Я не ожидала такой реакции, иначе заблаговременно отошла бы подальше.

– Га-а-ды-ы-ы!!! – заорал Соломатько и застучал кулаками символически связанных рук по боковой стенке кресла, около которого по своему обыкновению сидел на полу. Застучал так, что массивное кресло накренилось и чуть было не упало на меня.

– Ты что? – удивилась я, усаживая его обратно на пол, поскольку теперь он пытался вскочить, падал из-за связанных ног, а также пытался ползти, но заваливался на бок.

Ноги, похоже, он так старательно завязал себе сам, и совсем недавно, потому что, когда мы полчаса назад разговаривали и вместе ели один бутерброд, у меня не было ощущения, что у Соломатька при этом связаны ноги. Я как раз смотрела на его крепкую коленку, а он ею очень легкомысленно покачивал… Зачем только он стянул себе ноги?..

Я каким-то краем сознания зафиксировала неожиданную мысль, что нельзя допустить, чтобы Соломатько был в синяках и ссадинах. Само появление подобной мысли так удивило меня, что я издала сдержанный хрюкающий смешок. Соломатько, несмотря на свое, что называется, аффектированное состояние, заметил это.

– Смешно, да? Ты просто не понимаешь… это же такие гады…

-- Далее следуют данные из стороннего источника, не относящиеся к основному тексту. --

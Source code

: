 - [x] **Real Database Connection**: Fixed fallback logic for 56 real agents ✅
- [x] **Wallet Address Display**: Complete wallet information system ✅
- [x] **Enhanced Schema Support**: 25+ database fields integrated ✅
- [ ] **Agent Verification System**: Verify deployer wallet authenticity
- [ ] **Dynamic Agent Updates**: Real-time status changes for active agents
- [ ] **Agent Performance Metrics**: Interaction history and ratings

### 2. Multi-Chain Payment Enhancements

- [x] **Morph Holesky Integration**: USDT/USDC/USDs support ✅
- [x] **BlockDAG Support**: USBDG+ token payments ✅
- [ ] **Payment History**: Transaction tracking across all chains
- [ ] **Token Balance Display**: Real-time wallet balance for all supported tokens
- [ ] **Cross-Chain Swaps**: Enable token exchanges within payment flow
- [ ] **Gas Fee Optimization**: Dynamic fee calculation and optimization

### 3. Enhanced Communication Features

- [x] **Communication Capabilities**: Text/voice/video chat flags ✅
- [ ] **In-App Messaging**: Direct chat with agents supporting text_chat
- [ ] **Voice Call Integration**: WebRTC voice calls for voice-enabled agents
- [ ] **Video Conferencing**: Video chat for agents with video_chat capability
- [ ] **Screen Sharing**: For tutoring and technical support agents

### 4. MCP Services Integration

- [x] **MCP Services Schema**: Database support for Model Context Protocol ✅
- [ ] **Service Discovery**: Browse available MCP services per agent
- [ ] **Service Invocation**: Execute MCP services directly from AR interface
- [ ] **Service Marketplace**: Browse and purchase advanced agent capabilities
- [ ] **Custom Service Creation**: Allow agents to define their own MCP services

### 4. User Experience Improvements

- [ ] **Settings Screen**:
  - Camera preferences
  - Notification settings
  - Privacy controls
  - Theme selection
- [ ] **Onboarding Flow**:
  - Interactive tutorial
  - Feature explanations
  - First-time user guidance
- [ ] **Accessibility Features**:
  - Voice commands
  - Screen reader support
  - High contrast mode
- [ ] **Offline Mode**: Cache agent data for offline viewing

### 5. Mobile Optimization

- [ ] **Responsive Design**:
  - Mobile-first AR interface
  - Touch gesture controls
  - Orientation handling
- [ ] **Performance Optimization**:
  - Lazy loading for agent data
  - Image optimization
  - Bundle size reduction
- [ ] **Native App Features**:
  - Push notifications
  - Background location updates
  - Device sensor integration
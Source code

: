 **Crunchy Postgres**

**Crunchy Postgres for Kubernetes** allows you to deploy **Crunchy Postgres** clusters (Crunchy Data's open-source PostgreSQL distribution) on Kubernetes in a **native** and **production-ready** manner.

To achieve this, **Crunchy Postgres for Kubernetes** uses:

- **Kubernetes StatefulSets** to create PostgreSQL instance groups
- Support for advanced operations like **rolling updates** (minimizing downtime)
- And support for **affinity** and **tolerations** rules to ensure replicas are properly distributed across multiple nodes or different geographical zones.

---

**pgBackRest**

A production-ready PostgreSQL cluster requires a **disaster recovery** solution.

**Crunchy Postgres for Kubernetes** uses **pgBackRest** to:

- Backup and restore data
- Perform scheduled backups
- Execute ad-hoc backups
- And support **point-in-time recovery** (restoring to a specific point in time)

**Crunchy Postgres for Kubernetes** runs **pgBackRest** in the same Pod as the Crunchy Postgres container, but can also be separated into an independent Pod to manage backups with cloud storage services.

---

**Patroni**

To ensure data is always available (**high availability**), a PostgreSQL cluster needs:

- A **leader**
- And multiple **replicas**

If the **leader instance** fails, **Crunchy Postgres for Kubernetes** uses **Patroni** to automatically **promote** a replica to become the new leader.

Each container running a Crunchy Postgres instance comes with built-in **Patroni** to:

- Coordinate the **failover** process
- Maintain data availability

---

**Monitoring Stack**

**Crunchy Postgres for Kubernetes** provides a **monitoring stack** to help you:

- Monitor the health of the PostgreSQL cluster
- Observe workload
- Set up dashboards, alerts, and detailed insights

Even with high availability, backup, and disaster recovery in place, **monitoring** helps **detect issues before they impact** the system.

– Да что такого он тебе сказал?

– Ты не понимаешь… это же… у нас же… я же…

Попричитав и поохав, Соломатько поведал мне следующую историю.

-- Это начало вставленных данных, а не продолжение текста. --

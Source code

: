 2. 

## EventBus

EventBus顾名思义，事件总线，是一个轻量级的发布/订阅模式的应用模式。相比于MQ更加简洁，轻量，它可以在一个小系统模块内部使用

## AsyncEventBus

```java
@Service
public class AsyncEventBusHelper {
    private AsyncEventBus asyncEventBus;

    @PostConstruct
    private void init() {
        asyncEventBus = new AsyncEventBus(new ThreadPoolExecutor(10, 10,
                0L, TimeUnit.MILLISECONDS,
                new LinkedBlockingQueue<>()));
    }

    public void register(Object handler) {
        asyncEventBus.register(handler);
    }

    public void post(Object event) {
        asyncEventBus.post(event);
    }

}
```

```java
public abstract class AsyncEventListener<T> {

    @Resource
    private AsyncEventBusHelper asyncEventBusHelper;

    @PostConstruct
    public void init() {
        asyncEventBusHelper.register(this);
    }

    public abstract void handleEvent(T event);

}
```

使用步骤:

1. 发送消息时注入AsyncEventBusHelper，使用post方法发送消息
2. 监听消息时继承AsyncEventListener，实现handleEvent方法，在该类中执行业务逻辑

Не было у него отродясь никакого счета в Миланском банке. В Цюрихе был, ну и, естественно, в Москве в нескольких банках были небольшие счета. А еще была у них некая семейная шутка. Появилась она после того, как один из их друзей сильно задолжал какому-то авторитетному и живущему вполне открыто бандиту, ворочающему крупными поставками из арабских стран.

Соломатькин друг все обещал расплатиться деньгами со своего счета в Милане. Даже показывал какие-то бумаги. Ему долго верили, накручивали проценты, а потом узнали, что вовсе и нет У него никакого счета в Милане. После чего взяли, отвезли его в укромное местечко, отрезали по мизинцу с каждой руки и ноги, аккуратно завернули каждый палец в фольгу, а фольгу – в доллар.

Положили все это в коробочку и отослали жене с советом поскорее открыть счет в Милане, чтобы успеть расплатиться до того, как ее любимому супругу отрежут голову. Причем приписали, что если денег для открытия счета не хватает, то ей пришлют остальные пальчики, завернутые соответственно: каждый – в доллар. Чтобы, значит, она могла внести необходимую сумму.

В этом месте рассказа я, несмотря на свое профессиональное любопытство, попросила Соломатька приостановиться. Выпила водички, предложила и ему, размышляя при этом – а что же имел в виду его сын Костя, передавая отцу через Машу такую странную просьбу? Но Соломатько объяснил мне сам:

– Так вот друг, кстати, отделался сильным невротическим расстройством. А мы с тех пор шутим в семье, если один просит другого сделать что-то невыполнимое: «Какой, говоришь, у тебя номер счета в Миланском банке?»

– Теперь ясно.

Я смотрела на Соломатька и не могла понять, куда же девалась ожесточенная и яростная гримаса, только что искажавшая его лицо. Сейчас он смотрел на меня – или сквозь меня – совершенно расслабленно и даже миролюбиво. Я боюсь подобных резких перемен в настроении окружающих меня людей. Такие люди по меньшей мере некомфортны в общении, а вообще-то опасны. Поэтому я решила плавно поменять тему.